Sustainable agriculture production is a key factor in ensuring global food security. However, there are multiple stress conditions that influences the crop growth and yield. In order to overcome these stress conditions, developing stress-tolerant plants is an important step. Understanding the role of individual gene under the influence of different stress condition can be useful in developing stress-tolerant plants.
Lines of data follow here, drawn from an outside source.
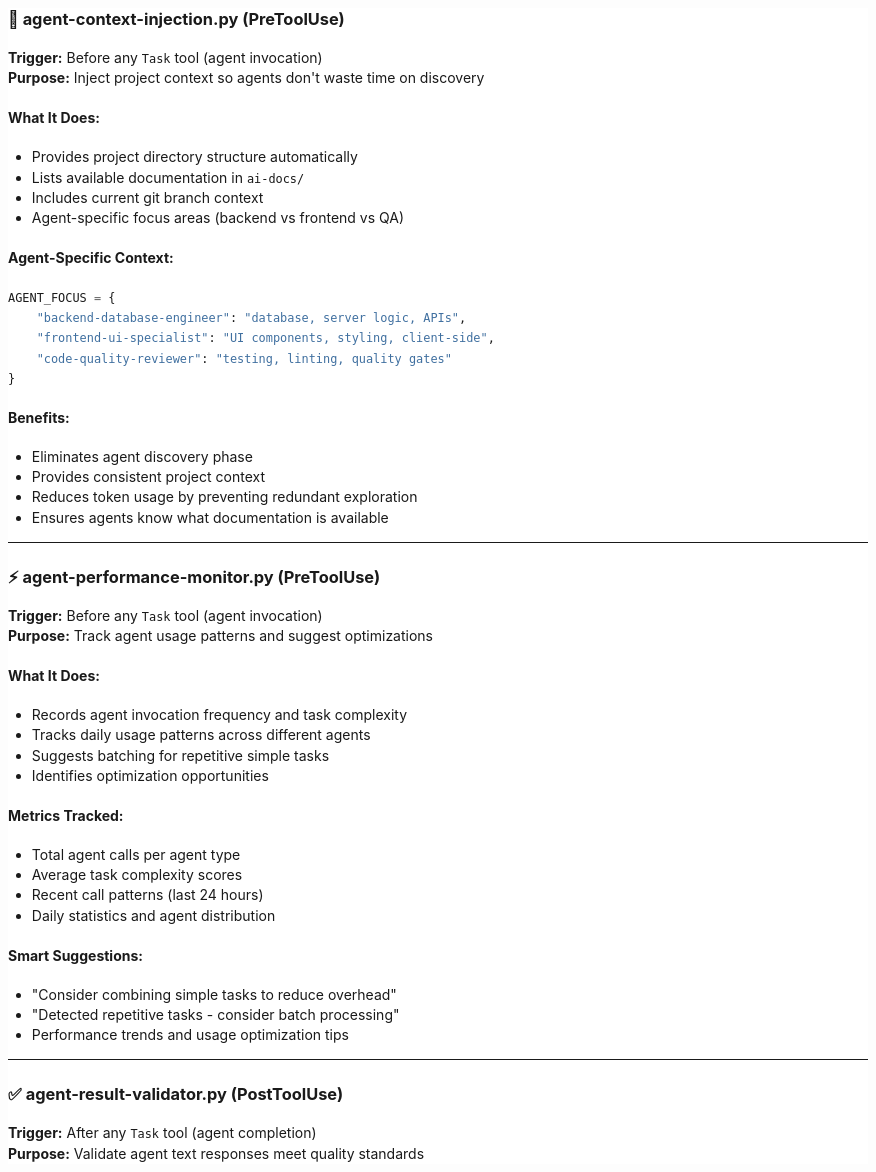 ### 🧠 **agent-context-injection.py** (PreToolUse)
**Trigger:** Before any `Task` tool (agent invocation)  
**Purpose:** Inject project context so agents don't waste time on discovery

#### **What It Does:**
- Provides project directory structure automatically
- Lists available documentation in `ai-docs/` 
- Includes current git branch context
- Agent-specific focus areas (backend vs frontend vs QA)

#### **Agent-Specific Context:**
```python
AGENT_FOCUS = {
    "backend-database-engineer": "database, server logic, APIs",
    "frontend-ui-specialist": "UI components, styling, client-side", 
    "code-quality-reviewer": "testing, linting, quality gates"
}
```

#### **Benefits:**
- Eliminates agent discovery phase
- Provides consistent project context
- Reduces token usage by preventing redundant exploration
- Ensures agents know what documentation is available

---

### ⚡ **agent-performance-monitor.py** (PreToolUse)  
**Trigger:** Before any `Task` tool (agent invocation)  
**Purpose:** Track agent usage patterns and suggest optimizations

#### **What It Does:**
- Records agent invocation frequency and task complexity
- Tracks daily usage patterns across different agents
- Suggests batching for repetitive simple tasks
- Identifies optimization opportunities

#### **Metrics Tracked:**
- Total agent calls per agent type
- Average task complexity scores
- Recent call patterns (last 24 hours)
- Daily statistics and agent distribution

#### **Smart Suggestions:**
- "Consider combining simple tasks to reduce overhead"
- "Detected repetitive tasks - consider batch processing"
- Performance trends and usage optimization tips

---

### ✅ **agent-result-validator.py** (PostToolUse)
**Trigger:** After any `Task` tool (agent completion)  
**Purpose:** Validate agent text responses meet quality standards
The overexpression of different genes of different antioxidant enzymes has resulted in the increase in tolerance in transgenic plants to various environmental stress conditions. Several stress-tolerant genetically engineered plants have been developed in the recent past, and the significant findings of these research reports are briefly described in Table 1. The majority of these studies focussed on abiotic stress caused due to salinity, heat, chilling, drought, flood and HM, but very few reports are available on understanding the role of these enzymes to cope with biotic stress. Furthermore, in all of these studies, the gene of the antioxidant enzyme is overexpressed under a strong promoter in transgenic lines, thereby increasing the tolerance potential of the plant to stress condition. Thus, these findings are crucial for developing stress-resistant plants, and the knowledge gained will be helpful for sustained growth and productivity of various crops in variable environmental conditions.